CourtCourt of Appeals for the Fifth Circuit
DecidedDecember 4, 2020
Docket20-60264
StatusUnpublished

This text of Dale Stingley v. Watson Quality Ford (Dale Stingley v. Watson Quality Ford) is published on Counsel Stack Legal Research, covering Court of Appeals for the Fifth Circuit primary law. Counsel Stack provides free access to over 12 million legal documents including statutes, case law, regulations, and constitutions.

Bluebook
Dale Stingley v. Watson Quality Ford, (5th Cir. 2020).

Opinion

Case: 20-60264 Document: 00515660220 Page: 1 Date Filed: 12/03/2020

United States Court of Appeals for the Fifth Circuit United States Court of Appeals Fifth Circuit

FILED December 3, 2020 No. 20-60264 Lyle W. Cayce Clerk

Dale Michele Stingley,

Plaintiff—Appellant,

versus

Watson Quality Ford, Jackson, MS; Watson Holding Company, Incorporated, Jackson, MS, doing business as Watson Quality Ford, Jackson, MS,

Defendants—Appellees.

Appeal from the United States District Court for the Southern District of Mississippi USDC No. 3:18-CV-888

Before Clement, Ho, and Duncan, Circuit Judges.* Per Curiam:**

* Judge Ho concurs in the judgment and joins Parts I, II, III.A, and III.C of the opinion. He agrees with the district court that the employer presented a legitimate non- retaliatory justification for its actions, and that the employee presented no evidence that the employer’s stated justification was actually a pretext for retaliation. ** Pursuant to 5th Circuit Rule 47.5, the court has determined that this opinion should not be published and is not precedent except under the limited circumstances set forth in 5th Circuit Rule 47.5.4. Case: 20-60264 Document: 00515660220 Page: 2 Date Filed: 12/03/2020

No. 20-60264

Dale Michele Stingley appeals the summary judgment granted Watson Quality Ford on her Title VII claims. We AFFIRM. I. Stingley, an African-American woman, was hired as a sales associate in March 2018 by Watson Quality, a car dealership. In early May, about two months into her tenure, Stingley had an altercation with Cade Usry, a white male colleague. Usry approached Stingley, who was talking with another co- worker, and directed profanities at her. Stingley briefly responded—asking if Usry was “threatening” her—before walking away. Stingley reported the incident both to her superiors and to the human resources department. She also claims that within a week she told a supervisor she was considering legal action related to the incident. Following that initial confrontation, Stingley alleges Usry began harassing her in various ways including: pacing by her desk on a daily basis, walking up behind her as she arrived at work, waiting for her in the parking lot and then walking in front of her car, and sitting near her during sales meetings.
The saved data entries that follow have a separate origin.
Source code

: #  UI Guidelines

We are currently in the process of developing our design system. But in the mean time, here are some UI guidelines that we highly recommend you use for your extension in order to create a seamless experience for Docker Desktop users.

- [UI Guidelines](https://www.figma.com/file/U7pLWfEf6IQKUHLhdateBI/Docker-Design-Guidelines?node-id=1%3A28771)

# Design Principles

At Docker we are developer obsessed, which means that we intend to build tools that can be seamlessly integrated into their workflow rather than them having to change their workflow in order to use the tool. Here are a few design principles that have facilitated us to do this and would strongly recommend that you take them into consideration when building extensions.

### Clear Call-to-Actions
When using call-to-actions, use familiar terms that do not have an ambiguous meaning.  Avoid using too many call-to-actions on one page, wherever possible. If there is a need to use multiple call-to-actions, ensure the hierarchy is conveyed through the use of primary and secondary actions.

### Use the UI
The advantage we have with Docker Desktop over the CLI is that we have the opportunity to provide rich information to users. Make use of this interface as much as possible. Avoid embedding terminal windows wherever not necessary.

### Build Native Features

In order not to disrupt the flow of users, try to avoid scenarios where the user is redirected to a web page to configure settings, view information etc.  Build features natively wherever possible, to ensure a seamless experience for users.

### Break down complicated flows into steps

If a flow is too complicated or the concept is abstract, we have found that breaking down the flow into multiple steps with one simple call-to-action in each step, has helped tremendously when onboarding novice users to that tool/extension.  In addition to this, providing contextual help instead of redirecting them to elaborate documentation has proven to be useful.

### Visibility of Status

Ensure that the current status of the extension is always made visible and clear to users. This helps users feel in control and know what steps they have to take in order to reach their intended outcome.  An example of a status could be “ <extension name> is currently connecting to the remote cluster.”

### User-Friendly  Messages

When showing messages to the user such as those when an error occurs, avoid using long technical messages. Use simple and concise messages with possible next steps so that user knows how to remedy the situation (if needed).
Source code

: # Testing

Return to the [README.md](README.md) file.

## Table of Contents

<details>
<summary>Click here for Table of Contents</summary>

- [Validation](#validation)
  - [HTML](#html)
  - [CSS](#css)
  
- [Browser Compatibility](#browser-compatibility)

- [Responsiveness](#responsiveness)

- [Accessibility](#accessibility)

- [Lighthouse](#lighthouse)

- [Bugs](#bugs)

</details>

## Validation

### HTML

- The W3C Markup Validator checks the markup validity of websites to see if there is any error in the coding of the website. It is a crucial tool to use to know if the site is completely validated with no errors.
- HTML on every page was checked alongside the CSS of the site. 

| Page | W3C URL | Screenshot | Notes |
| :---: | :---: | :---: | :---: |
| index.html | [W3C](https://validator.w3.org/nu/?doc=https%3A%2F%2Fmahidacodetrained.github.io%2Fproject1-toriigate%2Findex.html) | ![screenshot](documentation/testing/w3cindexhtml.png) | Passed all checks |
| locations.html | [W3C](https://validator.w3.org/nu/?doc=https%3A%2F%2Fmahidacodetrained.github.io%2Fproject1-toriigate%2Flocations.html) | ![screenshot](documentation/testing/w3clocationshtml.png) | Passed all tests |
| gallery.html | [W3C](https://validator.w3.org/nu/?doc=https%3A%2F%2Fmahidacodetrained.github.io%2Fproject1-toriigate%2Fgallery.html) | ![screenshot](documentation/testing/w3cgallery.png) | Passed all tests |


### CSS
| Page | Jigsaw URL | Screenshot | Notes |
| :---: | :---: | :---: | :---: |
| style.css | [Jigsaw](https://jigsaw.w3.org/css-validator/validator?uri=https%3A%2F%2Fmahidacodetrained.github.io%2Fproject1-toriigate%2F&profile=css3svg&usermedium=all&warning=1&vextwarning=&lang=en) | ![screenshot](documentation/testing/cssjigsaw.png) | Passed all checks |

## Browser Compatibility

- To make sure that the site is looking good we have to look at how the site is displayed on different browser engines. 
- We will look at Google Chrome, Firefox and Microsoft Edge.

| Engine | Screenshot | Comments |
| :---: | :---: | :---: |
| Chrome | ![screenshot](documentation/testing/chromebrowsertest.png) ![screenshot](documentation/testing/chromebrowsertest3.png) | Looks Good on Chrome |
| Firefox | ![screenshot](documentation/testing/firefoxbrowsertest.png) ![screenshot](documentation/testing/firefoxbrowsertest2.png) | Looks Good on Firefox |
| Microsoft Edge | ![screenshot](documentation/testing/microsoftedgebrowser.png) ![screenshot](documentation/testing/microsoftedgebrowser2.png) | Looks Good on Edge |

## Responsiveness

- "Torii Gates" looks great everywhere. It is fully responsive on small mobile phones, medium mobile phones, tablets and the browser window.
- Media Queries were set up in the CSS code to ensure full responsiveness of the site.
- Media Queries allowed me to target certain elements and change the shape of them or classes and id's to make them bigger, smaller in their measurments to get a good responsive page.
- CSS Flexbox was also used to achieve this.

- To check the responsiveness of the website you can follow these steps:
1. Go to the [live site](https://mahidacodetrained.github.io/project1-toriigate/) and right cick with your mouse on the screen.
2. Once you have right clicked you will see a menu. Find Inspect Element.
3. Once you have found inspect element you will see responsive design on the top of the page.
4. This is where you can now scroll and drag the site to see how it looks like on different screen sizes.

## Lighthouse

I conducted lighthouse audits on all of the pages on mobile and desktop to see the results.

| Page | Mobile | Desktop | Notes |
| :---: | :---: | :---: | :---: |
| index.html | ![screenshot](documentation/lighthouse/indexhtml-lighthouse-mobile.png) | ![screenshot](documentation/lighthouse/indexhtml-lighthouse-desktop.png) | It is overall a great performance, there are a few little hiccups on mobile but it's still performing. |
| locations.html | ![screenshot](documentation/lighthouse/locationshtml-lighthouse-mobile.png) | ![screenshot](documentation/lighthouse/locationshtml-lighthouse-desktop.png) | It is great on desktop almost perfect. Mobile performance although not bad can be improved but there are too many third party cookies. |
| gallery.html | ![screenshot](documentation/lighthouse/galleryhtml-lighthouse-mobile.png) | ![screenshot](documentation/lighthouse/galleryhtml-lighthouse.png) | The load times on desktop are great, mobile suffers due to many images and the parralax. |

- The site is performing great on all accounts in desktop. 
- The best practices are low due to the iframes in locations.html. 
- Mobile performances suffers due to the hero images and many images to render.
Usry’s behavior made Stingley “concerned for her safety.” Stingley began photographing and videoing various interactions with co- workers and customers, purportedly to document Usry’s harassment. Stingley also took exception to what she judged was lenient disciplinary action meted out to Usry. In late May 2018, Watson Quality informed Stingley that she had been erroneously overpaid on a prior sale and that the excess would be deducted (or “clawed back”) from her next commission. Stingley contends that she had not been overpaid and that Watson Quality was instead retaliating against her for contemplating legal action. Although she claims she had “contacted” the EEOC before this conversation, Stingley did not file a formal EEOC charge until July.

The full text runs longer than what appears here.